Alors que quelques dizaines de milliards d’euro (par an) suffiraient à régler le problème de la faim dans le monde, l’accès à l’eau potable et à l’électricité, les puissances mondiales et régionales dépensent des centaines de milliards d’euro pour développer des armes mortelles et causer encore plus de victimes.
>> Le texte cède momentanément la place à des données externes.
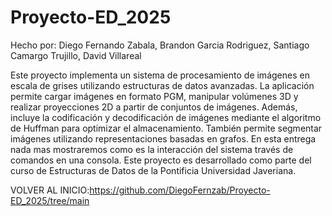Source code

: # Proyecto-ED_2025
Hecho por:
Diego Fernando Zabala,
Brandon Garcia Rodriguez,
Santiago Camargo Trujillo,
David Villareal

Este proyecto implementa un sistema de procesamiento de imágenes en escala de grises utilizando estructuras de datos avanzadas. La aplicación permite cargar imágenes en formato PGM, manipular volúmenes 3D y realizar proyecciones 2D a partir de conjuntos de imágenes. Además, incluye la codificación y decodificación de imágenes mediante el algoritmo de Huffman para optimizar el almacenamiento. También permite segmentar imágenes utilizando representaciones basadas en grafos. En esta entrega nada mas mostraremos como es la interacción del sistema través de comandos en una consola. Este proyecto es desarrollado como parte del curso de Estructuras de Datos de la Pontificia Universidad Javeriana.

VOLVER AL INICIO:https://github.com/DiegoFernzab/Proyecto-ED_2025/tree/main
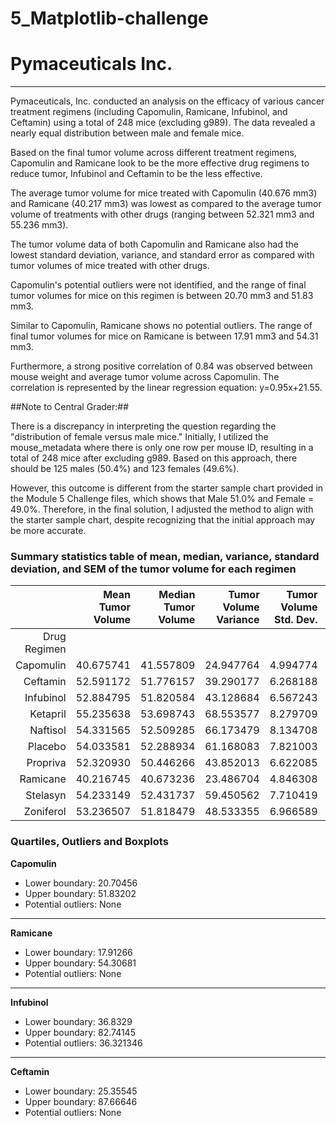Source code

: # 5_Matplotlib-challenge

# Pymaceuticals Inc.
---
Pymaceuticals, Inc. conducted an analysis on the efficacy of various cancer treatment regimens (including Capomulin, Ramicane, Infubinol, and Ceftamin) using a total of 248 mice (excluding g989). The data revealed a nearly equal distribution between male and female mice.

Based on the final tumor volume across different treatment regimens, Capomulin and Ramicane look to be the more effective drug regimens to reduce tumor,  Infubinol and Ceftamin to be the less effective. 

The average tumor volume for mice treated with Capomulin (40.676 mm3) and Ramicane (40.217 mm3) was lowest as compared to the average tumor volume of treatments with other drugs (ranging between 52.321 mm3 and 55.236 mm3). 

The tumor volume data of both Capomulin and Ramicane also had the lowest standard deviation, variance, and standard error as compared with tumor volumes of mice treated with other drugs.

Capomulin's potential outliers were not identified, and the range of final tumor volumes for mice on this regimen is between 20.70 mm3 and 51.83 mm3.

Similar to Capomulin, Ramicane shows no potential outliers. The range of final tumor volumes for mice on Ramicane is between 17.91 mm3 and 54.31 mm3.

Furthermore, a strong positive correlation of 0.84 was observed between mouse weight and average tumor volume across Capomulin. The correlation is represented by the linear regression equation: y=0.95x+21.55.

##Note to Central Grader:##

There is a discrepancy in interpreting the question regarding the "distribution of female versus male mice." Initially, I utilized the mouse_metadata where there is only one row per mouse ID, resulting in a total of 248 mice after excluding g989. Based on this approach, there should be 125 males (50.4%) and 123 females (49.6%).

However, this outcome is different from the starter sample chart provided in the Module 5 Challenge files, which shows that Male 51.0% and Female = 49.0%. Therefore, in the final solution, I adjusted the method to align with the starter sample chart, despite recognizing that the initial approach may be more accurate.

### Summary statistics table of mean, median, variance, standard deviation, and SEM of the tumor volume for each regimen

|              | Mean Tumor Volume | Median Tumor Volume | Tumor Volume Variance | Tumor Volume Std. Dev. | Tumor Volume Std. Err. |
|-------------:|------------------:|--------------------:|----------------------:|-----------------------:|-----------------------:|
| Drug Regimen |                   |                     |                       |                        |                        |
|    Capomulin |         40.675741 |           41.557809 |             24.947764 |               4.994774 |               0.329346 |
|     Ceftamin |         52.591172 |           51.776157 |             39.290177 |               6.268188 |               0.469821 |
|    Infubinol |         52.884795 |           51.820584 |             43.128684 |               6.567243 |               0.492236 |
|     Ketapril |         55.235638 |           53.698743 |             68.553577 |               8.279709 |               0.603860 |
|     Naftisol |         54.331565 |           52.509285 |             66.173479 |               8.134708 |               0.596466 |
|      Placebo |         54.033581 |           52.288934 |             61.168083 |               7.821003 |               0.581331 |
|     Propriva |         52.320930 |           50.446266 |             43.852013 |               6.622085 |               0.544332 |
|     Ramicane |         40.216745 |           40.673236 |             23.486704 |               4.846308 |               0.320955 |
|     Stelasyn |         54.233149 |           52.431737 |             59.450562 |               7.710419 |               0.573111 |
|    Zoniferol |         53.236507 |           51.818479 |             48.533355 |               6.966589 |               0.516398 |

### Quartiles, Outliers and Boxplots

**Capomulin**
- Lower boundary: 20.70456
- Upper boundary: 51.83202
- Potential outliers: None

---

**Ramicane**
- Lower boundary: 17.91266
- Upper boundary: 54.30681
- Potential outliers: None

---

**Infubinol**
- Lower boundary: 36.8329
- Upper boundary: 82.74145
- Potential outliers: 36.321346

---

**Ceftamin**
- Lower boundary: 25.35545
- Upper boundary: 87.66646
- Potential outliers: None

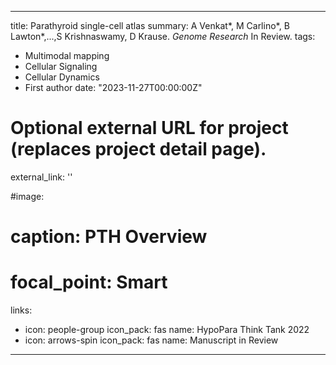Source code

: 
---
title: Parathyroid single-cell atlas
summary: A Venkat*, M Carlino*, B Lawton*,...,S Krishnaswamy, D Krause. *Genome Research* In Review.
tags:
  - Multimodal mapping
  - Cellular Signaling
  - Cellular Dynamics
  - First author
date: "2023-11-27T00:00:00Z"

# Optional external URL for project (replaces project detail page).
external_link: ''

#image:
#  caption: PTH Overview
#  focal_point: Smart
links:
  - icon: people-group
    icon_pack: fas
    name: HypoPara Think Tank 2022
  - icon: arrows-spin
    icon_pack: fas
    name: Manuscript in Review
---
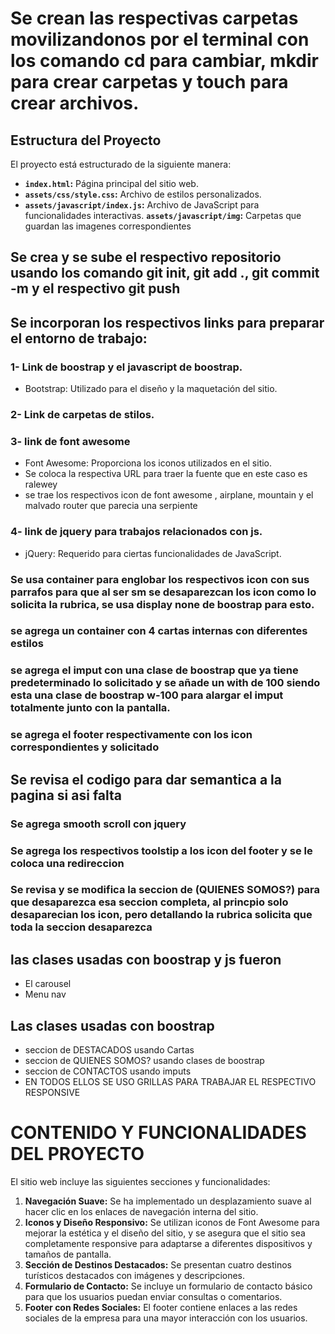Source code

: # Se crean las respectivas carpetas movilizandonos por el terminal con los comando cd para cambiar, mkdir para crear carpetas y touch para crear archivos.

## Estructura del Proyecto

El proyecto está estructurado de la siguiente manera:

- **`index.html`:** Página principal del sitio web.
- **`assets/css/style.css`:** Archivo de estilos personalizados.
- **`assets/javascript/index.js`:** Archivo de JavaScript para funcionalidades interactivas.
  **`assets/javascript/img`:** Carpetas que guardan las imagenes correspondientes

## Se crea y se sube el respectivo repositorio usando los comando git init, git add ., git commit -m y el respectivo git push

## Se incorporan los respectivos links para preparar el entorno de trabajo:

### 1- Link de boostrap y el javascript de boostrap.

- Bootstrap: Utilizado para el diseño y la maquetación del sitio.

### 2- Link de carpetas de stilos.

### 3- link de font awesome

- Font Awesome: Proporciona los iconos utilizados en el sitio.
- Se coloca la respectiva URL para traer la fuente que en este caso es ralewey
- se trae los respectivos icon de font awesome , airplane, mountain y el malvado router que parecia una serpiente

### 4- link de jquery para trabajos relacionados con js.

- jQuery: Requerido para ciertas funcionalidades de JavaScript.

### Se usa container para englobar los respectivos icon con sus parrafos  para que al ser sm se desaparezcan los icon como lo solicita la rubrica, se usa display none de boostrap para esto.

### se agrega un container con 4 cartas internas con diferentes estilos

### se agrega el imput con una clase de boostrap que ya tiene predeterminado lo solicitado y se añade un with de 100 siendo esta una clase de boostrap w-100 para alargar el imput totalmente junto con la pantalla.

### se agrega el footer respectivamente con los icon correspondientes y solicitado

## Se revisa el codigo para dar semantica a la pagina si asi falta

### Se agrega smooth scroll con jquery

### Se agrega los respectivos toolstip a los icon del footer y se le coloca una redireccion

### Se revisa y se modifica la seccion de (QUIENES SOMOS?) para que desaparezca esa seccion completa, al princpio solo desaparecian los icon, pero detallando la rubrica solicita que toda la seccion desaparezca

## las clases usadas con boostrap y js fueron
- El carousel
- Menu nav

## Las clases usadas con boostrap 
- seccion de DESTACADOS usando Cartas
- seccion de QUIENES SOMOS? usando clases de boostrap
- seccion de CONTACTOS usando imputs
- EN TODOS ELLOS SE USO GRILLAS PARA TRABAJAR EL RESPECTIVO RESPONSIVE


# CONTENIDO Y FUNCIONALIDADES DEL PROYECTO 

El sitio web incluye las siguientes secciones y funcionalidades:

1. **Navegación Suave:** Se ha implementado un desplazamiento suave al hacer clic en los enlaces de navegación interna del sitio.
2. **Iconos y Diseño Responsivo:** Se utilizan iconos de Font Awesome para mejorar la estética y el diseño del sitio, y se asegura que el sitio sea completamente responsive para adaptarse a diferentes dispositivos y tamaños de pantalla.
3. **Sección de Destinos Destacados:** Se presentan cuatro destinos turísticos destacados con imágenes y descripciones.
4. **Formulario de Contacto:** Se incluye un formulario de contacto básico para que los usuarios puedan enviar consultas o comentarios.
5. **Footer con Redes Sociales:** El footer contiene enlaces a las redes sociales de la empresa para una mayor interacción con los usuarios.
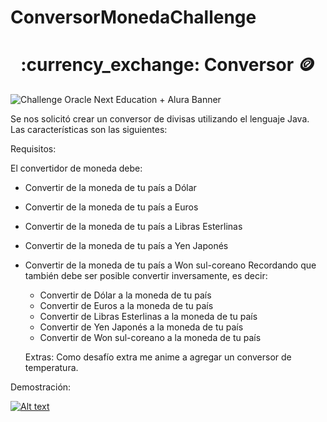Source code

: # ConversorMonedaChallenge

<h1 align="center">:currency_exchange: Conversor 🪙</h1>

![Challenge Oracle Next Education + Alura Banner](https://raw.githubusercontent.com/MsNutria/ConversorMoneda-ONE-Alura_Challenge/master/src/Imagenes/challengeImage.jpg)

Se nos solicitó crear un conversor de divisas utilizando el lenguaje Java. Las características son las siguientes:

Requisitos:

El convertidor de moneda debe:

 - Convertir de la moneda de tu país a Dólar
 - Convertir de la moneda de tu país  a Euros
 - Convertir de la moneda de tu país  a Libras Esterlinas
 - Convertir de la moneda de tu país  a Yen Japonés
 - Convertir de la moneda de tu país  a Won sul-coreano
Recordando que también debe ser posible convertir inversamente, es decir:

   - Convertir de Dólar a la moneda de tu país
   - Convertir de Euros a la moneda de tu país
   - Convertir de Libras Esterlinas a la moneda de tu país
   - Convertir de Yen Japonés a la moneda de tu país
   - Convertir de Won sul-coreano a la moneda de tu país
   
   Extras: Como desafío extra me anime a agregar un conversor de temperatura.
   
Demostración:

[![Alt text](https://img.youtube.com/vi/EUpW9U4m8NQ/0.jpg)](https://youtu.be/EUpW9U4m8NQ)


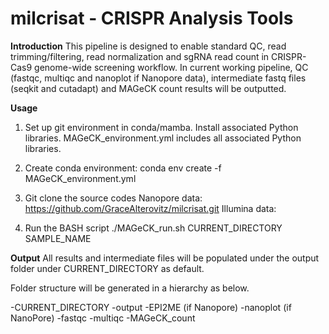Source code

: # milcrisat - CRISPR Analysis Tools
   
**Introduction**
This pipeline is designed to enable standard QC, read trimming/filtering, read normalization and sgRNA read count in CRISPR-Cas9 genome-wide screening workflow. In current working pipeline, QC (fastqc, multiqc and nanoplot if Nanopore data), intermediate fastq files (seqkit and cutadapt) and MAGeCK count results will be outputted. 


**Usage**
1. Set up git environment in conda/mamba. 
Install associated Python libraries. MAGeCK_environment.yml includes all associated Python libraries.  

2. Create conda environment: conda env create -f MAGeCK_environment.yml

3. Git clone the source codes
Nanopore data: https://github.com/GraceAlterovitz/milcrisat.git
Illumina data:  

4. Run the BASH script
./MAGeCK_run.sh CURRENT_DIRECTORY SAMPLE_NAME


**Output**
All results and intermediate files will be populated under the output folder under CURRENT_DIRECTORY as default. 

Folder structure will be generated in a hierarchy as below.

-CURRENT_DIRECTORY
   -output
      -EPI2ME (if Nanopore)
      -nanoplot (if NanoPore)
      -fastqc
      -multiqc
      -MAGeCK_count
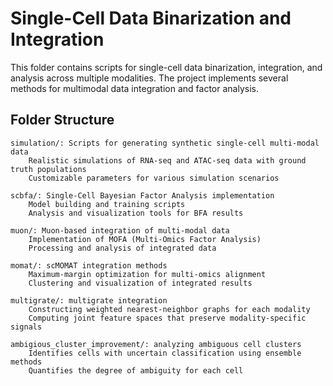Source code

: # Single-Cell Data Binarization and Integration

This folder contains scripts for single-cell data binarization, integration, and analysis across multiple modalities. The project implements several methods for multimodal data integration and factor analysis.

## Folder Structure

    simulation/: Scripts for generating synthetic single-cell multi-modal data
        Realistic simulations of RNA-seq and ATAC-seq data with ground truth populations
        Customizable parameters for various simulation scenarios

    scbfa/: Single-Cell Bayesian Factor Analysis implementation
        Model building and training scripts
        Analysis and visualization tools for BFA results

    muon/: Muon-based integration of multi-modal data
        Implementation of MOFA (Multi-Omics Factor Analysis)
        Processing and analysis of integrated data

    momat/: scMOMAT integration methods
        Maximum-margin optimization for multi-omics alignment
        Clustering and visualization of integrated results

    multigrate/: multigrate integration 
        Constructing weighted nearest-neighbor graphs for each modality
        Computing joint feature spaces that preserve modality-specific signals

    ambigious_cluster_improvement/: analyzing ambiguous cell clusters
        Identifies cells with uncertain classification using ensemble methods
        Quantifies the degree of ambiguity for each cell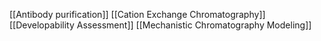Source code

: [[Antibody purification]]
[[Cation Exchange Chromatography]]
[[Developability Assessment]]
[[Mechanistic Chromatography Modeling]]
Les principales victimes des guerres modernes sont les civils.

Nous disposons des ressources suffisantes pour nourrir toute la population mondiale de façon convenable, mais le gaspillage et les mauvaises redistributions font que des centaines de millions de personnes continuent de souffrir de la famine ou de la malnutrition, pendant que d’autres centaines de millions de personnes continuent de gaspiller énormément de nourriture ou de consommer bien plus que nécessaire (ce qui les rend malades d’ailleurs à cause de ce surplus inutile).

Alors que l’intellect dicte aux humains de mener une vie noble, digne, honorable, bénéfique, intelligente, agréable (dans le beau et le juste), utile et saine, l’homme moderne se précipite à dépenser toute son énergie, son temps et ses biens matériels à causer du tort à son prochain, à se détruire la santé, à polluer la planète, à gaspiller de précieuses ressources naturelles, et à passer tout son temps dans des activités futiles ou blâmables (jeux de hasard, fornication à gogo, prostitution, paris pour des combats ou des matchs sportifs, trafics illégaux, agressions et pillages, etc.).

L’homme moderne est constamment manipulé par les suggestions et appels à ses bas instincts qui le soumettent à son ego plutôt qu’à son intellect (avec sa modalité rationnelle), le rendant esclave des idoles modernes (patriotisme extrémiste, démocratisme, laïcisme, scientisme, consumérisme, positivisme, athéisme, la croyance dans le Progrès, l’égalitarisme, le capitalisme, le marxisme, etc.) et de leurs pions exécutifs (dirigeants, idéologues et pseudo-intellectuels, etc.).

Même dans les tentatives de compréhension des civilisations anciennes, les modernes n’y comprennent pas grand-chose, et la portée symbolique des doctrines métaphysiques et spirituelles chez les métaphysiciens et sages des générations passées passe totalement inaperçue, et sont interprétées de façon totalement caricaturale et grossière, le tout en transposant les vices et « tares » des modernes, aux humains des anciens temps.

Confondant liberté et stupidité, le moderne renonce à la liberté spirituelle et intellectuelle (par rapport aux constructions sociales de la mentalité dominante), et s’obstine à s’opposer à toute vertu, aux évidences intellectuelles et aux rites élévateurs qui purifient la conscience et le corps de l’homme, pour leur préférer un mode de vie généralement malsain, l’addiction aux vices et aux péchés qui noircissent l’âme et alourdissent le corps.

L’Homme moderne se complait ainsi à s’enfermer dans sa propre prison mentale, et où la seule échappatoire, pour lui, consiste dans une mort sans aucune signification, et en attendant la fin, ne vit alors qu’une existence fade sans aucune élévation spirituelle possible. Et sa haine de la religion s’explique par le fait qu’il sait, qu’inconsciemment, la Religion représente en soi la Lumière et son moyen de se libérer de sa prison mentale, mais refusant d’admettre son égarement et son attache à ses propres illusions, éprouve ainsi une répulsion pour tout ce qui lui ferait rappeler l’Origine, le sens et la finalité de son existence terrestre, et les moyens pour vivre une existence honorable.

Il en ressort en fin de compte, que le moderne est un idolâtre qui s’ignore, qui s’est non pas seulement éloigné du sacré et de la nature, mais qui s’est rangé du côté « d’opposant au Sacré et de la nature », puisque ses actions dévastent l’Humanité et la Nature, tout en prétendant renier le Sacré et donc le Divin.